**EXERCISE AIM:**
Across the entries below, how many lines contain the string "logoColor"? Only the number is wanted.

┌────────

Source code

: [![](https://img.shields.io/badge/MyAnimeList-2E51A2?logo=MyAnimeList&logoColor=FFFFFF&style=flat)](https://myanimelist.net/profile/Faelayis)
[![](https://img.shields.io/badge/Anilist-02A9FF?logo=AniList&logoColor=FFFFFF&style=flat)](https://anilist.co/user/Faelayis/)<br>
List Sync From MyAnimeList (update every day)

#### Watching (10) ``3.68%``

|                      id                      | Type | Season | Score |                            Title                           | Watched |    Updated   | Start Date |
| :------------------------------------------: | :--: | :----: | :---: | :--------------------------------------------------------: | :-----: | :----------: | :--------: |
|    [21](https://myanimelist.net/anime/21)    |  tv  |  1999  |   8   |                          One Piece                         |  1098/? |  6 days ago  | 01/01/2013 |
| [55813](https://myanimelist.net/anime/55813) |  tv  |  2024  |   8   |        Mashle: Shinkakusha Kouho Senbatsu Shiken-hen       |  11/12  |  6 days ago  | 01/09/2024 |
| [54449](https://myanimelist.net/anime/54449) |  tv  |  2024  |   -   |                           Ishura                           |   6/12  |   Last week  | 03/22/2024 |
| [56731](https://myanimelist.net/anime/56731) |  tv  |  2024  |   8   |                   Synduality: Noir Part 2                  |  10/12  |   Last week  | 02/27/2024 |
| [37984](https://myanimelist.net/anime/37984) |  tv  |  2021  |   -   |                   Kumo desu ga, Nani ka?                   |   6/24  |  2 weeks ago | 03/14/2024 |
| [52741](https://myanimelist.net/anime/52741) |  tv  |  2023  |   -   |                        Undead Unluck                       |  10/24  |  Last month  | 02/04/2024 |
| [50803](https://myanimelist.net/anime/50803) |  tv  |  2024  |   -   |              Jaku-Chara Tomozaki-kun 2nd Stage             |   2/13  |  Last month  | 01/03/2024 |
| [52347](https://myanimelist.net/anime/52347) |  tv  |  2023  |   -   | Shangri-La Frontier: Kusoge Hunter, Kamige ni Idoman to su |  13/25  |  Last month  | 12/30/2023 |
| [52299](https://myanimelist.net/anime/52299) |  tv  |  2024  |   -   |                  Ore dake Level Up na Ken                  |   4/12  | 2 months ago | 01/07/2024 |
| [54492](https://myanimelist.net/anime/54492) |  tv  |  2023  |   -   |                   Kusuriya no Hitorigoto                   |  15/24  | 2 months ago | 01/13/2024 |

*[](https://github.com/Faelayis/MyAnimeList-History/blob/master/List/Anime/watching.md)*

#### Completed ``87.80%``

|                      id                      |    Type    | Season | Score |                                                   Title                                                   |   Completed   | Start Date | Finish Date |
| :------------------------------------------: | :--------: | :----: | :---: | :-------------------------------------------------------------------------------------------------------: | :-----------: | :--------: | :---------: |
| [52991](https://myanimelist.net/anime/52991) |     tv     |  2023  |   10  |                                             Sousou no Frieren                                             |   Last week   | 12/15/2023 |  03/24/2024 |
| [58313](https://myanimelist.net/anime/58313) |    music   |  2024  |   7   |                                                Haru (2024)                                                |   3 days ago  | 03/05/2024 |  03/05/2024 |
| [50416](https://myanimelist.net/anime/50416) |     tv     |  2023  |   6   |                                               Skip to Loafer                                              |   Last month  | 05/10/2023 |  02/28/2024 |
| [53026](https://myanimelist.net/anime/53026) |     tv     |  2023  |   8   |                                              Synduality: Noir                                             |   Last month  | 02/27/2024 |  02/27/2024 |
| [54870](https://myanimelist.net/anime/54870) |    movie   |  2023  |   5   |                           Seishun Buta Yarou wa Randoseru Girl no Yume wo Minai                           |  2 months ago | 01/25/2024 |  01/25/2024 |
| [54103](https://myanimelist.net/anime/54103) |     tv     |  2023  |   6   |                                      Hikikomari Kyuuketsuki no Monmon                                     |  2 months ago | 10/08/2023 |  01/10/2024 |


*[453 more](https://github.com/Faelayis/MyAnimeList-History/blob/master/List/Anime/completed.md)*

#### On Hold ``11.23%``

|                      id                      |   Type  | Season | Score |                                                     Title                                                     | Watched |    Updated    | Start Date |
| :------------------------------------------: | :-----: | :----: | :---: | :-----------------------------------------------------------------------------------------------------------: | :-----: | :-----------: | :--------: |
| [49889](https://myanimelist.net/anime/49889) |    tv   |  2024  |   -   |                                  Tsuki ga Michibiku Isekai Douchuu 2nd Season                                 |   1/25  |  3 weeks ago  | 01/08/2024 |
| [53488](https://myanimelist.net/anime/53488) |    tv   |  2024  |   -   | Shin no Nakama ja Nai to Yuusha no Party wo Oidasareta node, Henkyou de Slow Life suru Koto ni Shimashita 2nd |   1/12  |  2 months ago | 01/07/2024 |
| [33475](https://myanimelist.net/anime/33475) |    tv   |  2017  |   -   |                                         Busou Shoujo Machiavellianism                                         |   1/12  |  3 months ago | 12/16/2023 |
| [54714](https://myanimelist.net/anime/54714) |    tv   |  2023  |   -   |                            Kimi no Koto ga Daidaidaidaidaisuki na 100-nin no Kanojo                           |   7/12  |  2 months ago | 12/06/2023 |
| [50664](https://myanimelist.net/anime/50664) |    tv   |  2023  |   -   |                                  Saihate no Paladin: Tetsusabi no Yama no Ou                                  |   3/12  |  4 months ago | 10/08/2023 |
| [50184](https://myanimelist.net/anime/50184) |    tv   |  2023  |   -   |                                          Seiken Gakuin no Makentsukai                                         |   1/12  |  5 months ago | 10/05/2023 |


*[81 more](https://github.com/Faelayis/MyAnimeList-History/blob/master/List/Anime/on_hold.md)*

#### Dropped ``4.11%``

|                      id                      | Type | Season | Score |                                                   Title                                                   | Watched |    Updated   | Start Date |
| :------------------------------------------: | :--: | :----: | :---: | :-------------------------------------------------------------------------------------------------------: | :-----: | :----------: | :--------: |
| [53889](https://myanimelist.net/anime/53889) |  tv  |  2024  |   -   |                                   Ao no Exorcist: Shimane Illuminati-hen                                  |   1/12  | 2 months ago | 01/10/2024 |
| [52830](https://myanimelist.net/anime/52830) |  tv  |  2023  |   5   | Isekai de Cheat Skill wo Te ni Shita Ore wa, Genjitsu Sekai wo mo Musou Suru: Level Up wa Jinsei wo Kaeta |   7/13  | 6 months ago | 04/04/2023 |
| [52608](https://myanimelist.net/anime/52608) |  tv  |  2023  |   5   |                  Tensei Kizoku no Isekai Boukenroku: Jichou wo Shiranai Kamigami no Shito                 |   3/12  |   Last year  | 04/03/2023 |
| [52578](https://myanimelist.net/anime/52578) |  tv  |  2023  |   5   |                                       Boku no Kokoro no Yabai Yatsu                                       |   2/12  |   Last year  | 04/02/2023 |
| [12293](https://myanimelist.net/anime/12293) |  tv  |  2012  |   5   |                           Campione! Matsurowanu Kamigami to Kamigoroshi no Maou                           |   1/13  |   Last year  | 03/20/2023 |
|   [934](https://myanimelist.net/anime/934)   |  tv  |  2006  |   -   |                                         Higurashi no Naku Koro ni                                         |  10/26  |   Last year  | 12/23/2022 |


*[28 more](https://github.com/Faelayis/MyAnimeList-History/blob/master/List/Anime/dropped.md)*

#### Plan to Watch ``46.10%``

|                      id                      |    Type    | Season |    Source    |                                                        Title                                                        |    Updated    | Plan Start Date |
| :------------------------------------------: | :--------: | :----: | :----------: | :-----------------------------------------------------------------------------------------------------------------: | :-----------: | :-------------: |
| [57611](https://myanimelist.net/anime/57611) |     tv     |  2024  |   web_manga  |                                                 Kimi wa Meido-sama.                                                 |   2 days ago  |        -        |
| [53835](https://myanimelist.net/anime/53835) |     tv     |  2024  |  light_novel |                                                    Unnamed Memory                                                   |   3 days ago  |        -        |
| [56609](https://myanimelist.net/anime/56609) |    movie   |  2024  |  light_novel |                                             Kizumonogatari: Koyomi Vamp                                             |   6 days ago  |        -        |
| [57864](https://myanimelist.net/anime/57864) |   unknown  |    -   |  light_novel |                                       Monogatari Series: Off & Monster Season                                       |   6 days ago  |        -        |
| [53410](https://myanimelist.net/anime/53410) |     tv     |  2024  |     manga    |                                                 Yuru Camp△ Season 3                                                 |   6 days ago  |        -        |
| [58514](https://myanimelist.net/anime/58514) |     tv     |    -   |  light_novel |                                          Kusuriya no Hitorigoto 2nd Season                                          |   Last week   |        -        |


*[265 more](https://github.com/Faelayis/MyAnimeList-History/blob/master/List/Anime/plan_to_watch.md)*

└────────

**RESPONSE AREA:**
2